The Advanced Propulsion Centre (APC) calculates that manufacturing scrap from the scale up of UK gigafactories could generate up to 20,000 tonnes of cathode active material (CAM) that can be reused, based on UK production capacity reaching 90 GWh by 2030. [Demand for gigafactories in the UK]

In addition, when you include vehicles that have come to their end-of-life (EoL), it’s estimated 28,000 tonnes of battery waste could be reusable. So there are real opportunities to recover critical battery materials from recycling (see graph below).

When we get to 2040, EoL vehicles will make up the majority of the battery waste, totalling 235,000 tonnes from vehicles and production sites in the UK (see graph below). This could supply enough CAM metals to produce 60GWh of new batteries.

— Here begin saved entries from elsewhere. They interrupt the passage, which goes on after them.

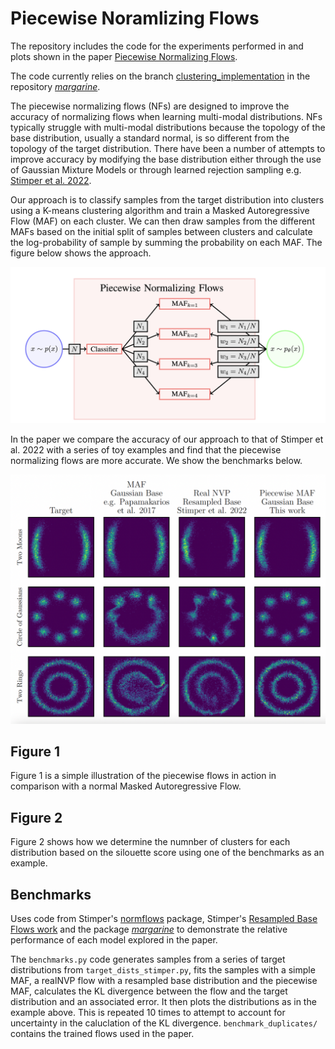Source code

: # Piecewise Noramlizing Flows

The repository includes the code for the experiments performed in and plots
shown in the paper 
[Piecewise Normalizing Flows](https://arxiv.org/abs/2305.02930).

The code currently relies on the branch 
[clustering_implementation](https://github.com/htjb/margarine/tree/clustering_implementation)
in the repository [*margarine*](https://github.com/htjb/margarine).

The piecewise normalizing flows (NFs) are designed to improve the accuracy of
normalizing flows when learning multi-modal distributions. NFs typically
struggle with multi-modal distributions because the topology of the base
distribution, usually a standard normal, is so different from the
topology of the target distribution. There have been a number of
attempts to improve accuracy by modifying the base distribution either
through the use of Gaussian Mixture Models or through learned rejection
sampling e.g. [Stimper et al. 2022](https://proceedings.mlr.press/v151/stimper22a).

Our approach is to classify samples from the target distribution into
clusters using a K-means clustering algorithm and train a Masked
Autoregressive Flow (MAF) on each cluster. We can then draw samples from the different
MAFs based on the initial split of samples between clusters and calculate
the log-probability of sample by summing the probability on each MAF. The figure
below shows the approach.

![Piecewise Normalizing Flows](Figures/Piecewise_NF.png)

In the paper we compare the accuracy of our approach to that of Stimper et al. 2022
with a series of toy examples and find that the piecewise normalizing flows are
more accurate. We show the benchmarks below.

![Benchmarks](Figures/example_benchmarks.png)

## Figure 1

Figure 1 is a simple illustration of the piecewise flows in action
in comparison with a normal Masked Autoregressive Flow.

## Figure 2

Figure 2 shows how we determine the numnber of clusters for each distribution
based on the silouette score using one of the benchmarks as an example.

## Benchmarks

Uses code from Stimper's [normflows](https://github.com/VincentStimper/normalizing-flows)
package, Stimper's [Resampled Base Flows work](https://github.com/VincentStimper/resampled-base-flows)
and the package [*margarine*](https://github.com/htjb/margarine) 
to demonstrate the relative performance of each model explored in the paper.

The `benchmarks.py` code generates samples from a series of target distributions
from `target_dists_stimper.py`, fits the samples with a simple MAF, a realNVP
flow with a resampled base distribution and the piecewise MAF, calculates
the KL divergence between the flow and the target distribution and an associated
error. It then plots the distributions as in the example above. This is repeated
10 times to attempt to account for uncertainty in the caluclation of the KL
divergence. `benchmark_duplicates/` contains the trained flows used in the paper.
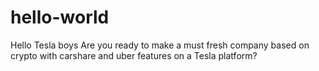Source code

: # hello-world
Hello Tesla boys
Are you ready to make a must fresh company based on crypto with carshare and uber features on a Tesla platform?
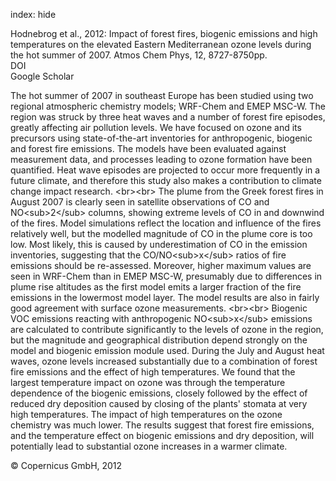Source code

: index: hide

<div class="Citation">

  <div class="Citation-body">
    <div class="Citation-text">Hodnebrog et al., 2012: Impact of forest fires, biogenic emissions and high temperatures on the elevated Eastern Mediterranean ozone levels during the hot summer of 2007. <span class="Article-journal">Atmos Chem Phys, </span><span class="Article-volume">12, </span>8727-8750pp.</div>
    <div class="Citation-links">
      <div class="CitationLink" data-href="https://doi.org/10.5194/acp-12-8727-2012">
        <div class="CitationLink-icon CitationLink-Doi"></div>
        <div class="CitationLink-text">DOI</div>
      </div>
      <div class="CitationLink" data-href="https://scholar.google.com/scholar?q=10.5194/acp-12-8727-2012">
        <div class="CitationLink-icon CitationLink-Scholar"></div>
        <div class="CitationLink-text">Google Scholar</div>
      </div>
    </div>
  </div>
</div>

The hot summer of 2007 in southeast Europe has been studied using two regional atmospheric chemistry models; WRF-Chem and EMEP MSC-W. The region was struck by three heat waves and a number of forest fire episodes, greatly affecting air pollution levels. We have focused on ozone and its precursors using state-of-the-art inventories for anthropogenic, biogenic and forest fire emissions. The models have been evaluated against measurement data, and processes leading to ozone formation have been quantified. Heat wave episodes are projected to occur more frequently in a future climate, and therefore this study also makes a contribution to climate change impact research. &lt;br&gt;&lt;br&gt; The plume from the Greek forest fires in August 2007 is clearly seen in satellite observations of CO and NO&lt;sub&gt;2&lt;/sub&gt; columns, showing extreme levels of CO in and downwind of the fires. Model simulations reflect the location and influence of the fires relatively well, but the modelled magnitude of CO in the plume core is too low. Most likely, this is caused by underestimation of CO in the emission inventories, suggesting that the CO/NO&lt;sub&gt;x&lt;/sub&gt; ratios of fire emissions should be re-assessed. Moreover, higher maximum values are seen in WRF-Chem than in EMEP MSC-W, presumably due to differences in plume rise altitudes as the first model emits a larger fraction of the fire emissions in the lowermost model layer. The model results are also in fairly good agreement with surface ozone measurements. &lt;br&gt;&lt;br&gt; Biogenic VOC emissions reacting with anthropogenic NO&lt;sub&gt;x&lt;/sub&gt; emissions are calculated to contribute significantly to the levels of ozone in the region, but the magnitude and geographical distribution depend strongly on the model and biogenic emission module used. During the July and August heat waves, ozone levels increased substantially due to a combination of forest fire emissions and the effect of high temperatures. We found that the largest temperature impact on ozone was through the temperature dependence of the biogenic emissions, closely followed by the effect of reduced dry deposition caused by closing of the plants' stomata at very high temperatures. The impact of high temperatures on the ozone chemistry was much lower. The results suggest that forest fire emissions, and the temperature effect on biogenic emissions and dry deposition, will potentially lead to substantial ozone increases in a warmer climate.

<div class="Citation-copy">
&copy; Copernicus GmbH, 2012
</div>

Strategic recovery of these materials is key to a sustainable and net-zero focused EV industry.

Cathode active materials make up 40-50% of the total cell cost, depending on cell chemistries. Metals like Nickel, Cobalt and Lithium can be recovered from processed scrap local to the plant, saving on logistic costs and creating supply circularity and environmental benefits.

 

How does the EU Battery Regulation impact production and recycling?

In the future, recycled materials will be even more important to battery producers. The recently announced EU Battery Regulation proposes all new batteries sold in Europe from 2030 must meet the minimum threshold of 4% Nickel, 12% Cobalt & 4% Lithium, by weight, of recycled materials. Higher are thresholds are planned from 2035.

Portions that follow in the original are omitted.